В 1996 Маслов с Тимофеевым предложили мне написать заявление в Союз писателей, но тут же предупредили, что я должна к собранию, на котором будут рассматривать мое дело, предоставить три рекомендации: одну мог дать кто-нибудь из своих, но две должны быть от писателей других Союзов. Я написала Дмитрию Михайловичу и послала ему книгу своих сказок. Маслов, узнав об этом, сказал: “Когда Дмитрию Михайловичу заниматься твоей рекомендацией?” Посоветовал написать Айпину, но от Еремея Даниловича весточки так и не пришло, а вот Дмитрий Михайлович откликнулся. Виталий Семенович прочел письмо Балашова и, удивляясь, произнес: “Ну и счастливая ты, Надежда, коль рекомендацию в Союз писателей от самого Балашова получила. Помни это и не подведи его”. А мне в письме Дмитрий Михайлович писал: “Здравствуйте, Надежда!

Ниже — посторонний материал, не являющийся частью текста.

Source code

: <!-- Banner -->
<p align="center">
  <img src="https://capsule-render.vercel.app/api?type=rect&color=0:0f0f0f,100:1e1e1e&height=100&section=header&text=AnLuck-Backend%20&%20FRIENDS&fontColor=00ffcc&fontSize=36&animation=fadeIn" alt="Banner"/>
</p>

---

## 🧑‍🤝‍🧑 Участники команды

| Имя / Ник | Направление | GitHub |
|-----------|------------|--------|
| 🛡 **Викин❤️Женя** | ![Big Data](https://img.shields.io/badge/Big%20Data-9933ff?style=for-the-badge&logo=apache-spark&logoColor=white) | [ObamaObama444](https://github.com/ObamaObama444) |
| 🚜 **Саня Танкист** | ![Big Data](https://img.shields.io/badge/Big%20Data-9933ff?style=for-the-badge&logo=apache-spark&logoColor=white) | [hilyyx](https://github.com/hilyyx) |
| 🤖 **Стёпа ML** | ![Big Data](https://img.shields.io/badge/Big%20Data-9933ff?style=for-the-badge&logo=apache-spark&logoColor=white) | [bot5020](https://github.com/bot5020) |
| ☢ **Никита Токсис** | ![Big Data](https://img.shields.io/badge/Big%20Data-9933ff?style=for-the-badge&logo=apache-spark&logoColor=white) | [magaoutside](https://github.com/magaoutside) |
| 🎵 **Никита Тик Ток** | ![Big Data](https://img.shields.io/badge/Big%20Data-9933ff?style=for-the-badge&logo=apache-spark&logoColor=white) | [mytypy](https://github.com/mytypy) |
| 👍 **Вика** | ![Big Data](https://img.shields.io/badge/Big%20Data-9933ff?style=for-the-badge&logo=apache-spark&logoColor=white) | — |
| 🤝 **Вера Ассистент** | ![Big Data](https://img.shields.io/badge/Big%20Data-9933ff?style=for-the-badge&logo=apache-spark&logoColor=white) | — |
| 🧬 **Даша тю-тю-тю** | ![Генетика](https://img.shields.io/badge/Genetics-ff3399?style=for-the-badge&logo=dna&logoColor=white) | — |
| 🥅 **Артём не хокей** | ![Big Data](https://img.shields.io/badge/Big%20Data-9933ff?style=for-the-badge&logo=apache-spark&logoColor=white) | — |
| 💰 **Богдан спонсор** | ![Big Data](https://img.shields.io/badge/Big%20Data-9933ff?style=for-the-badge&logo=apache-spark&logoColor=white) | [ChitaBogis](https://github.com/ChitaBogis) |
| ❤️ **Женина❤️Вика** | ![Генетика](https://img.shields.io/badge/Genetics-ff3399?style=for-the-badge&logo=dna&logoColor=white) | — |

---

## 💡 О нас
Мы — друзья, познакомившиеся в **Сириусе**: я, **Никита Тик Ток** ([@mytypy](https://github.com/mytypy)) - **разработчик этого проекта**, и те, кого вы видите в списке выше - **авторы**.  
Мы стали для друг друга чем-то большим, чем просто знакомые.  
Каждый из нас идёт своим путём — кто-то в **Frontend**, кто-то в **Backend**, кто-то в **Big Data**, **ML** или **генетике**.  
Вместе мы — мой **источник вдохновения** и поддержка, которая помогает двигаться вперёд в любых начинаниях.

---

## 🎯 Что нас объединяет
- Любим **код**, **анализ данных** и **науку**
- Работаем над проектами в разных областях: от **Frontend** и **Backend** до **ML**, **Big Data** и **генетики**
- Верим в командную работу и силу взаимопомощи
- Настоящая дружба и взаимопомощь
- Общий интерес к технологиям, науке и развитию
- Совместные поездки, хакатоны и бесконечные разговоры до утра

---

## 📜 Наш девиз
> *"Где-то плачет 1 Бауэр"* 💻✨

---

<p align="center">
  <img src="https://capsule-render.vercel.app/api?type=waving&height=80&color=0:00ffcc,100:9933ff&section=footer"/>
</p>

Проглядел вашу книгу с некоторым страхом — придраться есть к чему. Следовало бы над каждой сказкой посидеть, но это уже не для критики, а для дела. Рекомендацию вам даю, дерзайте! Будете впредь писать — старайтесь не впадать в умиление и в сентиментализм. И то и другое для настоящей литературы плохо. Даже у Достоевского плохо, а уж это — гигант! Писать надо жестче...”

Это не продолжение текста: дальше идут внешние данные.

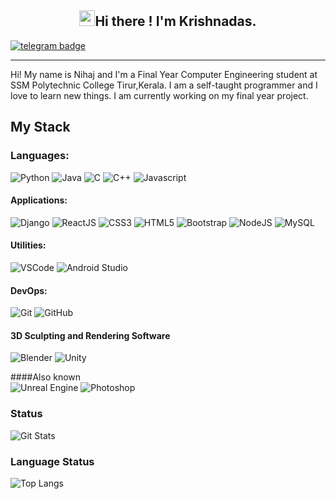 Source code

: <h2 align="center"> <img src="https://media.giphy.com/media/hvRJCLFzcasrR4ia7z/giphy.gif" width="25px">Hi there ! I'm Krishnadas. </h1>


[![telegram badge](https://img.shields.io/badge/-KD-blue?style=flat&logo=telegram)](https://t.me/MAD0MAKER)


<!--![Hits](https://hits.seeyoufarm.com/api/count/incr/badge.svg?url=https://github.com/Krishnadas-KD)-->
---


Hi! My name is Nihaj and I'm a Final Year Computer Engineering student at SSM Polytechnic College Tirur,Kerala. 
I am a self-taught programmer and I love to learn new things. I am currently working on my final year project. 

## My Stack
### Languages:

![Python](https://img.shields.io/badge/Python-3776AB?style=for-the-badge&logo=python&logoColor=white)
![Java](	https://img.shields.io/badge/Java-ED8B00?style=for-the-badge&logo=java&logoColor=white)
![C](	https://img.shields.io/badge/C-00599C?style=for-the-badge&logo=c&logoColor=white)
![C++](https://img.shields.io/badge/C%2B%2B-00599C?style=for-the-badge&logo=c%2B%2B&logoColor=white)
![Javascript](https://img.shields.io/badge/JavaScript-323330?style=for-the-badge&logo=javascript&logoColor=F7DF1E)

#### Applications:

![Django](https://img.shields.io/badge/-Django-092E20?style=flat&logo=django&logoColor=white)
![ReactJS](https://img.shields.io/badge/-ReactJS-51CBF2?style=flat&logo=react&logoColor=white)
![CSS3](https://img.shields.io/badge/-CSS3-1572B6?style=flat&logo=css3)
![HTML5](https://img.shields.io/badge/-HTML5-E34F26?style=flat&logo=html5&logoColor=white)
![Bootstrap](https://img.shields.io/badge/-Bootstrap-563D7C?style=flat&logo=bootstrap&logoColor=white)
![NodeJS](http://img.shields.io/badge/-NodeJS-6EBF20?style=flat&logo=node.js&logoColor=white)
![MySQL](https://img.shields.io/badge/-MySQL-4479A1?style=flat&logo=mysql&logoColor=white)


#### Utilities:

![VSCode](https://img.shields.io/badge/-VSCode-007ACC?style=flat&logo=visual-studio-code&logoColor=white)
![Android Studio](https://img.shields.io/badge/-Android%20Studio-3DDC84?style=flat&logo=android-studio&logoColor=white)

#### DevOps:

![Git](https://img.shields.io/badge/-Git-F05032?style=flat&logo=git&logoColor=white)
![GitHub](https://img.shields.io/badge/-Github-181717?style=flat&logo=github&logoColor=white)

#### 3D Sculpting and Rendering Software
![Blender](https://img.shields.io/badge/blender-%23F5792A.svg?style=for-the-badge&logo=blender&logoColor=white)
![Unity](https://img.shields.io/badge/Unity-100000?style=for-the-badge&logo=unity&logoColor=white)

####Also known  
![Unreal Engine](https://img.shields.io/badge/-Unreal%20Engine-313131?style=for-the-badge&logo=unreal-engine&logoColor=white) 
![Photoshop ](https://img.shields.io/badge/Adobe-Photoshop-31A8FF?style=for-the-badge&logo=Adobe-Photoshop&labelColor=0a446b&logoWidth=1)

### Status
![Git Stats](https://github-readme-stats.vercel.app/api?username=Krishnadas-KD&theme=tokyonight&show_icons=true)


### Language Status
![Top Langs](https://github-readme-stats.vercel.app/api/top-langs/?username=Krishnadas-KD&theme=tokyonight)


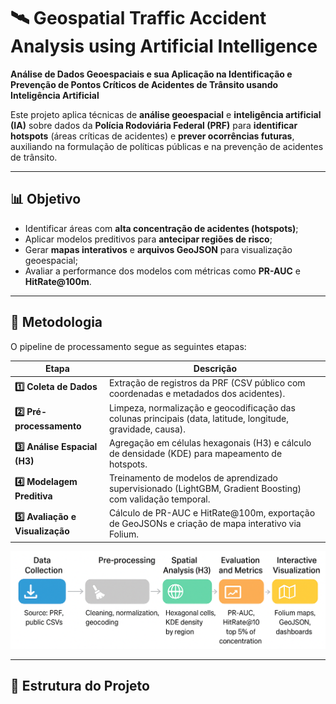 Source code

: # 🛰️ Geospatial Traffic Accident Analysis using Artificial Intelligence

**Análise de Dados Geoespaciais e sua Aplicação na Identificação e Prevenção de Pontos Críticos de Acidentes de Trânsito usando Inteligência Artificial**

Este projeto aplica técnicas de **análise geoespacial** e **inteligência artificial (IA)** sobre dados da **Polícia Rodoviária Federal (PRF)** para **identificar hotspots** (áreas críticas de acidentes) e **prever ocorrências futuras**, auxiliando na formulação de políticas públicas e na prevenção de acidentes de trânsito.

---

## 📊 Objetivo

- Identificar áreas com **alta concentração de acidentes (hotspots)**;  
- Aplicar modelos preditivos para **antecipar regiões de risco**;  
- Gerar **mapas interativos** e **arquivos GeoJSON** para visualização geoespacial;  
- Avaliar a performance dos modelos com métricas como **PR-AUC** e **HitRate@100m**.  

---

## 🧠 Metodologia

O pipeline de processamento segue as seguintes etapas:

| Etapa | Descrição |
|-------|------------|
| **1️⃣ Coleta de Dados** | Extração de registros da PRF (CSV público com coordenadas e metadados dos acidentes). |
| **2️⃣ Pré-processamento** | Limpeza, normalização e geocodificação das colunas principais (data, latitude, longitude, gravidade, causa). |
| **3️⃣ Análise Espacial (H3)** | Agregação em células hexagonais (H3) e cálculo de densidade (KDE) para mapeamento de hotspots. |
| **4️⃣ Modelagem Preditiva** | Treinamento de modelos de aprendizado supervisionado (LightGBM, Gradient Boosting) com validação temporal. |
| **5️⃣ Avaliação e Visualização** | Cálculo de PR-AUC e HitRate@100m, exportação de GeoJSONs e criação de mapa interativo via Folium. |

![Pipeline](img_pipeline.png)

---

## 🧩 Estrutura do Projeto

В Петрозаводске на 60-летии журнала “Север” у нас с ним была последняя встреча. Он выглядел очень подавленным, усталым. Сказал, что в июле собирается поехать на машине по древнерусским городам, чтобы затем завершить работу над романом, предложил и мне с ним отправиться в это путешествие, но я отказалась. У меня отпуск начинался только с 1 августа. Затем от Олега Назаровича Тихонова узнала: Дмитрий Михайлович попал на машине в аварию, но, слава Богу, без сильных травм. Из ГАИ сообщили, якобы заснул за рулем. Я тогда поверила в это. Жара стояла под сорок градусов, выехал Балашов из Петрозаводска в полдень, так как с утра его мучили корреспонденты, записывая интервью для радио и телевидения, может, и на самом деле разморило, но теперь стали возникать сомнения...

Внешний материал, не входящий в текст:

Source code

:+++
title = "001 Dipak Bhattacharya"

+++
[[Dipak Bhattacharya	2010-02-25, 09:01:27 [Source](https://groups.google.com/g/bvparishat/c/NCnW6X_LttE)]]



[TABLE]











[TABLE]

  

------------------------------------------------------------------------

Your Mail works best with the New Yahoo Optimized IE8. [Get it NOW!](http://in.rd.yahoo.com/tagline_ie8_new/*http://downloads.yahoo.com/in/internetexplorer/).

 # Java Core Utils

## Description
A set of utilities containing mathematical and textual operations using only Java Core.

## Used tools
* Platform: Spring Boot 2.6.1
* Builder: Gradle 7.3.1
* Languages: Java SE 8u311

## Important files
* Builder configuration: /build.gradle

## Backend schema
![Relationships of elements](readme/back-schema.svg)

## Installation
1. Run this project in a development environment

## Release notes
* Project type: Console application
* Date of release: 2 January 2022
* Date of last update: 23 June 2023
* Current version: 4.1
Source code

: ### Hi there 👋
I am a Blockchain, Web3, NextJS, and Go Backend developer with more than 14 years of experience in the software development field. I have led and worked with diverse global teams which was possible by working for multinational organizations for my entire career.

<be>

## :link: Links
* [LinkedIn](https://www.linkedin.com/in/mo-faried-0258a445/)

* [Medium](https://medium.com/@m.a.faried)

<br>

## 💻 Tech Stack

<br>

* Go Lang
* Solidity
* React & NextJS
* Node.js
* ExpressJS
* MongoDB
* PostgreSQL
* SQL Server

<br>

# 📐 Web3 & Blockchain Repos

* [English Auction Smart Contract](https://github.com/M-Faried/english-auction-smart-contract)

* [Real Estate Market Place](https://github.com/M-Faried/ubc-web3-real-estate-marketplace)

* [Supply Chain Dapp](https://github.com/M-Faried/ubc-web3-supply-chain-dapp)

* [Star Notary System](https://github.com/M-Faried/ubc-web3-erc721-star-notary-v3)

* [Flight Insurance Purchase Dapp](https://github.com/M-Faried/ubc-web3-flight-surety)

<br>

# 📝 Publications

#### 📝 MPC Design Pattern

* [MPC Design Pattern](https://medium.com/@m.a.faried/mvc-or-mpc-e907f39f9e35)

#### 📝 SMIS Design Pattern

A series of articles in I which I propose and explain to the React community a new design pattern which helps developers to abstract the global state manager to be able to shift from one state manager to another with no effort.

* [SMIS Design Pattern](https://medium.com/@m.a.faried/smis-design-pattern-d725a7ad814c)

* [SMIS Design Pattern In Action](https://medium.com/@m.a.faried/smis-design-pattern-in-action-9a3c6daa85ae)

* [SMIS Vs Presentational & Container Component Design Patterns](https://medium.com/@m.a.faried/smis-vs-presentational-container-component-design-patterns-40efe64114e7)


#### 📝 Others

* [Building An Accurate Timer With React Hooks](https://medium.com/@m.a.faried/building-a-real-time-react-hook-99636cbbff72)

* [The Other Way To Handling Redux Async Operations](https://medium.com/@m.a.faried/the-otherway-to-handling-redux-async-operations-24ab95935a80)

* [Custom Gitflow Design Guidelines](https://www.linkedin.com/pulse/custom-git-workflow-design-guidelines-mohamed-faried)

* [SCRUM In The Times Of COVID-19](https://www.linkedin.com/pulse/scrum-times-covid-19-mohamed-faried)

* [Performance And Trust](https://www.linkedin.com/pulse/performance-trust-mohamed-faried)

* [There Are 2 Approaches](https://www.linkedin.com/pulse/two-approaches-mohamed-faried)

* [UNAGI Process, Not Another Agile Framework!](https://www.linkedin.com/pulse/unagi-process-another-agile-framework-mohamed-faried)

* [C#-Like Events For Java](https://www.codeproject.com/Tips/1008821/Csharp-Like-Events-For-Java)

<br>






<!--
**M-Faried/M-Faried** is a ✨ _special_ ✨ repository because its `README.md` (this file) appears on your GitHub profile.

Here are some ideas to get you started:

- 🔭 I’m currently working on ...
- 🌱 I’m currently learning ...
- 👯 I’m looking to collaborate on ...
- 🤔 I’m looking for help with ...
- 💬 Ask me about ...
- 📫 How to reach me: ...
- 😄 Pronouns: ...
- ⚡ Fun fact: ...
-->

Черт ли ладил мне быть героем,
Черт ли гнал на исходе лет
С новым ветром уплыть под Трою,
Ведь в герои набора нет.
Дома тишь, виноградная лоза
Оплетает узорный вход,
Дома мир, белорунные козы,
Молоко и гемецкий мед,
Дома ты, о всегда дорогая,
Что когда-то я брал на бою,
А теперь без тебя я не чаю
Всю осеннюю пору свою.
Дай мне груди — усладу ночи,
Ярких губ не отцветший цвет,
Прошепчи мне, смежая очи:
Ведь в герои набора нет.
Я тебя осторожно укрою
Драгоценной седонской фатой.
Без меня уплывет под Трою
Храбрецов шлемоблещущих рой.
Потихоньку подступит старость,
И откроется в кружеве лет,
Что одно мне твердить осталось,
Мол, в герои набора нет.
Ты уснешь, бесконечно красивый,
Драгоценный подарок земли,
Но стоят в глубине залива
Полумесяцем корабли.
Спи, родная, я вновь достану
Свой пернатый шелом и щит,
Что меня под Приамовым станом
От крылатой беды защитит.
Спи, покорная древним заветам,
Твердым шагом гоплитам вослед
Я уйду к кораблям до света,
Ведь в герои набора нет!
Когда мы Славянским Ходом приехали в Минск и собрались в комнате Маслова, Виталий Семенович предложил почитать стихи, свои или чужие, не важно. Читали, конечно же: Дмитрий Ермолаев и Коржов, Викдан Синицын, Виктор Тимофеев, Маслов, и вдруг слово взял Дмитрий Михайлович. Он сказал, что тоже пишет стихи, но никому их не показывает, а так душа порой горит кому-нибудь почитать. И получив добро, доверяя нам самое сокровенное, начал читать:
Через треснувший камень плит
Ты, потомок, склони колена.
Время Цезарей говорит
На истертом темени плит,
Где империя неизменна
И латинский голос звучит...
Я часто спрашивала Дмитрия Михайловича: как он пишет? Почему стал писать именно исторические романы?